# Gentoo bottet nach installation nicht

## Alive-adn-well

Hi, ich bin gerae dabei gentoo zu installieren (zum ersten mal) ahbe aber nach der installation folgendes Problem.

Wenn ich gentoo starten will (aus grub herraus) bekomme ich folgende Nachricht

grub> boot(hd0,0)

Filesystem is ext2fs, partition typ is 0x83.

sonst wird nichts angezeigt und ich kann wieder ein Betriebsystem in Grub auswählen

setup(hd0), läuft erfolgreich durch

----------

## musv

Herzlich willkommen hier im Gentoo-Forum. Damit wir Dir helfen können:

Auch Dein Browser hat eine Rechtschreibprüfung.
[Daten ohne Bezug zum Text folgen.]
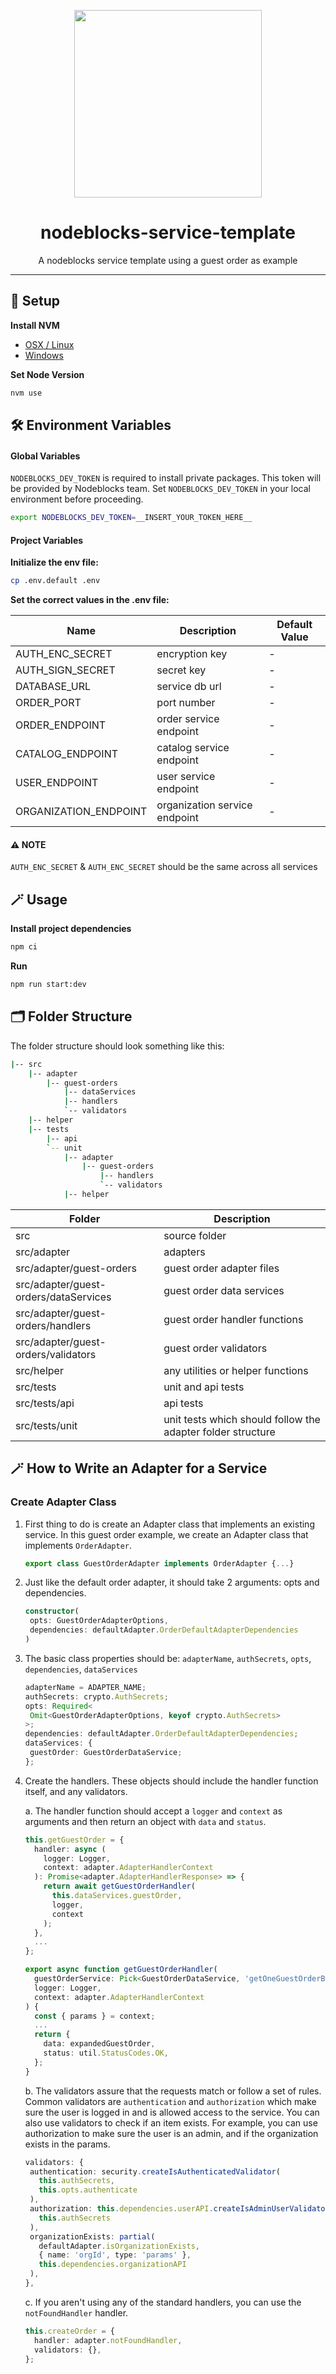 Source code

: <p align="center"><img width="300px" src="docs/logo.png" />
</p>
<h1 align="center" >nodeblocks-service-template</h1>
<p align="center">A nodeblocks service template using a guest order as example</p>

---

## 🔰 Setup

**Install NVM**

- [OSX / Linux](https://github.com/nvm-sh/nvm#installing-and-updating)
- [Windows](https://github.com/coreybutler/nvm-windows)

**Set Node Version**

```sh
nvm use
```

## 🛠 Environment Variables

#### Global Variables

`NODEBLOCKS_DEV_TOKEN` is required to install private packages. This token will be provided by Nodeblocks team. Set `NODEBLOCKS_DEV_TOKEN` in your local environment before proceeding.

```sh
export NODEBLOCKS_DEV_TOKEN=__INSERT_YOUR_TOKEN_HERE__
```

#### Project Variables

**Initialize the env file:**

```sh
cp .env.default .env
```

**Set the correct values in the .env file:**

| Name                  | Description                   | Default Value |
| --------------------- | ----------------------------- | ------------- |
| AUTH_ENC_SECRET       | encryption key                | -             |
| AUTH_SIGN_SECRET      | secret key                    | -             |
| DATABASE_URL          | service db url                | -             |
| ORDER_PORT            | port number                   | -             |
| ORDER_ENDPOINT        | order service endpoint        | -             |
| CATALOG_ENDPOINT      | catalog service endpoint      | -             |
| USER_ENDPOINT         | user service endpoint         | -             |
| ORGANIZATION_ENDPOINT | organization service endpoint | -             |

#### ⚠️ NOTE

`AUTH_ENC_SECRET` & `AUTH_ENC_SECRET` should be the same across all services

## 🪄 Usage

**Install project dependencies**

```sh
npm ci
```

**Run**

```sh
npm run start:dev
```

## 🗂️ Folder Structure
The folder structure should look something like this:
```bash
|-- src
    |-- adapter
        |-- guest-orders
            |-- dataServices
            |-- handlers
            `-- validators
    |-- helper
    |-- tests
        |-- api
        `-- unit
            |-- adapter
                |-- guest-orders
                    |-- handlers
                    `-- validators
            |-- helper
```
| Folder                                | Description                                                 |
| ------------------------------------- | ----------------------------------------------------------- |
| src                                   | source folder                                               |
| src/adapter                           | adapters                                                    |
| src/adapter/guest-orders              | guest order adapter files                                   |
| src/adapter/guest-orders/dataServices | guest order data services                                   |
| src/adapter/guest-orders/handlers     | guest order handler functions                               |
| src/adapter/guest-orders/validators   | guest order validators                                      |
| src/helper                            | any utilities or helper functions                           |
| src/tests                             | unit and api tests                                          |
| src/tests/api                         | api tests                                                   |
| src/tests/unit                        | unit tests which should follow the adapter folder structure |


## 🪄 How to Write an Adapter for a Service

### Create Adapter Class

1. First thing to do is create an Adapter class that implements an existing service. In this guest order example, we create an Adapter class that implements `OrderAdapter`.

   ```typescript
   export class GuestOrderAdapter implements OrderAdapter {...}
   ```

2. Just like the default order adapter, it should take 2 arguments: opts and dependencies.

   ```typescript
   constructor(
    opts: GuestOrderAdapterOptions,
    dependencies: defaultAdapter.OrderDefaultAdapterDependencies
   )
   ```

3. The basic class properties should be: `adapterName`, `authSecrets`, `opts`, `dependencies`, `dataServices`

   ```typescript
   adapterName = ADAPTER_NAME;
   authSecrets: crypto.AuthSecrets;
   opts: Required<
    Omit<GuestOrderAdapterOptions, keyof crypto.AuthSecrets>
   >;
   dependencies: defaultAdapter.OrderDefaultAdapterDependencies;
   dataServices: {
    guestOrder: GuestOrderDataService;
   };
   ```

4. Create the handlers. These objects should include the handler function itself, and any validators.

    a. The handler function should accept a `logger` and `context` as arguments and then return an object with `data` and `status`.

    ```typescript
    this.getGuestOrder = {
      handler: async (
        logger: Logger,
        context: adapter.AdapterHandlerContext
      ): Promise<adapter.AdapterHandlerResponse> => {
        return await getGuestOrderHandler(
          this.dataServices.guestOrder,
          logger,
          context
        );
      },
      ...
    };
    ```

    ```typescript
    export async function getGuestOrderHandler(
      guestOrderService: Pick<GuestOrderDataService, 'getOneGuestOrderByOrgId' | 'prepareGuestOrderResponse'>,
      logger: Logger,
      context: adapter.AdapterHandlerContext
    ) {
      const { params } = context;
      ...
      return {
        data: expandedGuestOrder,
        status: util.StatusCodes.OK,
      };
    }
    ```

    b. The validators assure that the requests match or follow a set of rules. Common validators are `authentication` and `authorization` which make sure the user is logged in and is allowed access to the service. You can also use validators to check if an item exists. For example, you can use authorization to make sure the user is an admin, and if the organization exists in the params.

    ```typescript
    validators: {
     authentication: security.createIsAuthenticatedValidator(
       this.authSecrets,
       this.opts.authenticate
     ),
     authorization: this.dependencies.userAPI.createIsAdminUserValidator(
       this.authSecrets
     ),
     organizationExists: partial(
       defaultAdapter.isOrganizationExists,
       { name: 'orgId', type: 'params' },
       this.dependencies.organizationAPI
     ),
    },
    ```

    c. If you aren't using any of the standard handlers, you can use the `notFoundHandler` handler.
    ```typescript
    this.createOrder = {
      handler: adapter.notFoundHandler,
      validators: {},
    };
    ```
Poste mal Deine Partitionstabelle und Deine /etc/fstab

Poste Deine /boot/grub2/grub.cfg

----------

## Jean-Paul

Auch von mir ein herzliches Willkommen.

Du hast keinen Kernel gebaut, oder vergessen in nach /boot zu kopieren.

 *Quote:*   

> Filesystem is ext2fs, partition typ is 0x83. 

 

Den Fehler so 1:1 in Google eingegeben, erster Treffer zweites Beispiel ist dein Problem beschrieben.

http://answers.oreilly.com/topic/44-how-to-discover-boot-parameters-from-the-grub-command-shell/

Jean-Paul

----------

## Josef.95

 *Jean-Paul wrote:*   

> Du hast keinen Kernel gebaut, oder vergessen in nach /boot zu kopieren.
> 
>  *Quote:*   Filesystem is ext2fs, partition typ is 0x83.  
> 
> Den Fehler [...]

 

Hm nein, es wurde ja noch gar nicht versucht einen Kernel zu booten.

Und ein Fehler ist es auch nicht, sondern eher ein korrekter guter Rückgabewert  :Wink: 

@Alive-adn-well,

schaue doch noch mal im http://www.gentoo.org/doc/de/handbook/handbook-amd64.xml?full=1#book_part1_chap10

und erstelle in der /boot/grub/grub.conf einen passenden Menüeintrag

----------

## Alive-adn-well

ich habe grub-sinstall nochmal ausgeführt habe jetzt aber ein anderes Problem, ich amche dazuein neues Thema auf.

----------

## gendjaral

Ohne jetzt zickig, aufmüpfig oder "Superkorrekt" wirken zu wollen:

Ein Forum ist, zumindest für mich, mehr als eine Art umständlicher Chat-Room. Entgegen diesem ergibt sich nämlich, Mitwirkung der Nutzer vorausgesetzt eine gewisse Nachhaltigkeit. In etwa einem "Problem-Lexika".

Vielleicht ergibt sich in einigen Wochen oder Monaten ein ganz ähnliches Problem bei einer anderen Person und freut sich u.a. über einen Selbstsprechenden Topic-Titel sowie der sachdienlichen und verständlichen Auflösung.

Ich empfinde "forums.gentoo.org" sehr hilfreich. Bitte hilf, das dies so bleibt!   :Wink: 

https://forums.gentoo.org/viewtopic-t-103561.html

----------

## musv

 *Alive-adn-well wrote:*   

> ich habe grub-sinstall nochmal ausgeführt habe jetzt aber ein anderes Problem, ich amche dazuein neues Thema auf.

 

du oslttst dich schon ewtas bemüen deutlicher zu chsreiben weil man osnst gerade bei gechsachtelten säzten die viele kommaat enhtalten überhaupt nichst mehr versthet. du ahst den sinn von dem froum noch nciht verstandne.

----------